§ **TASK STATEMENT**
Only the lines from the one containing "helper functions through" through the one containing "The actual definition" should be printed, exactly as they appear below, with both ends included.

§ **PROVIDED ENTRIES**

# # # #

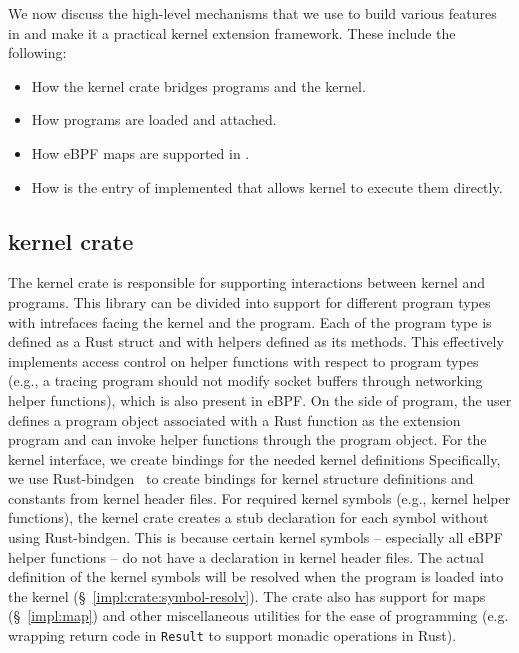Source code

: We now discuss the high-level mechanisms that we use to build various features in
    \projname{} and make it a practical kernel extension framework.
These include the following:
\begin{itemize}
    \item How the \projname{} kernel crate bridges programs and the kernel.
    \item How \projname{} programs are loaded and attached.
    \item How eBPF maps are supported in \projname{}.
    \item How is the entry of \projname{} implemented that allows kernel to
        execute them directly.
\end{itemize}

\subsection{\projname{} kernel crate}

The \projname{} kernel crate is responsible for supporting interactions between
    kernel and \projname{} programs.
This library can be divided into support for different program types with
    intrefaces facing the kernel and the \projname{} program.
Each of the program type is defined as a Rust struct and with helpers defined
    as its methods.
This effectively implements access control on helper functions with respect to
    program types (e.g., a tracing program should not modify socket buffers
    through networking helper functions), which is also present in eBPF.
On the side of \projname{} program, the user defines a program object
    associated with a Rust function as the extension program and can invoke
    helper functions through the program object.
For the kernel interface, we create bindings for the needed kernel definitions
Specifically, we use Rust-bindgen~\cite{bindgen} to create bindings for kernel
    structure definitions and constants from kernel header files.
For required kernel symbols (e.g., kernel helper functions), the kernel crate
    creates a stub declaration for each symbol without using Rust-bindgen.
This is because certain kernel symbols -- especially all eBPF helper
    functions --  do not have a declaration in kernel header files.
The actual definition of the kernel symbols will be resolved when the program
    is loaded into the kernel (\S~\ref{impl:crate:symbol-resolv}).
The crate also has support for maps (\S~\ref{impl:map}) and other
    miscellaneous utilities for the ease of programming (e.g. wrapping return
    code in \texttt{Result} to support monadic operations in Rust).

# # # #

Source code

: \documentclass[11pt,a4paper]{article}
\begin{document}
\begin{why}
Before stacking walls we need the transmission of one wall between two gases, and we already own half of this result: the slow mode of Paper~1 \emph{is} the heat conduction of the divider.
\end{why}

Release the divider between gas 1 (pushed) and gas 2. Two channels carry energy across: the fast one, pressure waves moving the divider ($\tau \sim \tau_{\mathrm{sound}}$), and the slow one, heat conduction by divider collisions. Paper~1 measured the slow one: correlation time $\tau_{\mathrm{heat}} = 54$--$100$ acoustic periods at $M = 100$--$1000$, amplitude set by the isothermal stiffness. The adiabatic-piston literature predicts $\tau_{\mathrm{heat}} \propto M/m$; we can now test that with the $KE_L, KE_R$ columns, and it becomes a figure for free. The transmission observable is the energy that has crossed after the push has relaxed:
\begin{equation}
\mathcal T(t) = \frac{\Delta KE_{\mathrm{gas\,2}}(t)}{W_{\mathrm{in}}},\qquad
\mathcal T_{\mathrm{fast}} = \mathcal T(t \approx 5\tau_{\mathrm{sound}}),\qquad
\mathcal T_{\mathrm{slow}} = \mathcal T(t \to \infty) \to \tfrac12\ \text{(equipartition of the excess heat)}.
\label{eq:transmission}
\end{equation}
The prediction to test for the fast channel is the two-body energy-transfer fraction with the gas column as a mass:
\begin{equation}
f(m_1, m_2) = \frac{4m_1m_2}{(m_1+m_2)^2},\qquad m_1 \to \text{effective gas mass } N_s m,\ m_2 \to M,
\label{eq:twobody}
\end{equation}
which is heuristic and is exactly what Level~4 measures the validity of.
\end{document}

# # # #

§ **ANSWER TO THE EXERCISE**
    helper functions through the program object.
For the kernel interface, we create bindings for the needed kernel definitions
Specifically, we use Rust-bindgen~\cite{bindgen} to create bindings for kernel
    structure definitions and constants from kernel header files.
For required kernel symbols (e.g., kernel helper functions), the kernel crate
    creates a stub declaration for each symbol without using Rust-bindgen.
This is because certain kernel symbols -- especially all eBPF helper
    functions --  do not have a declaration in kernel header files.
The actual definition of the kernel symbols will be resolved when the program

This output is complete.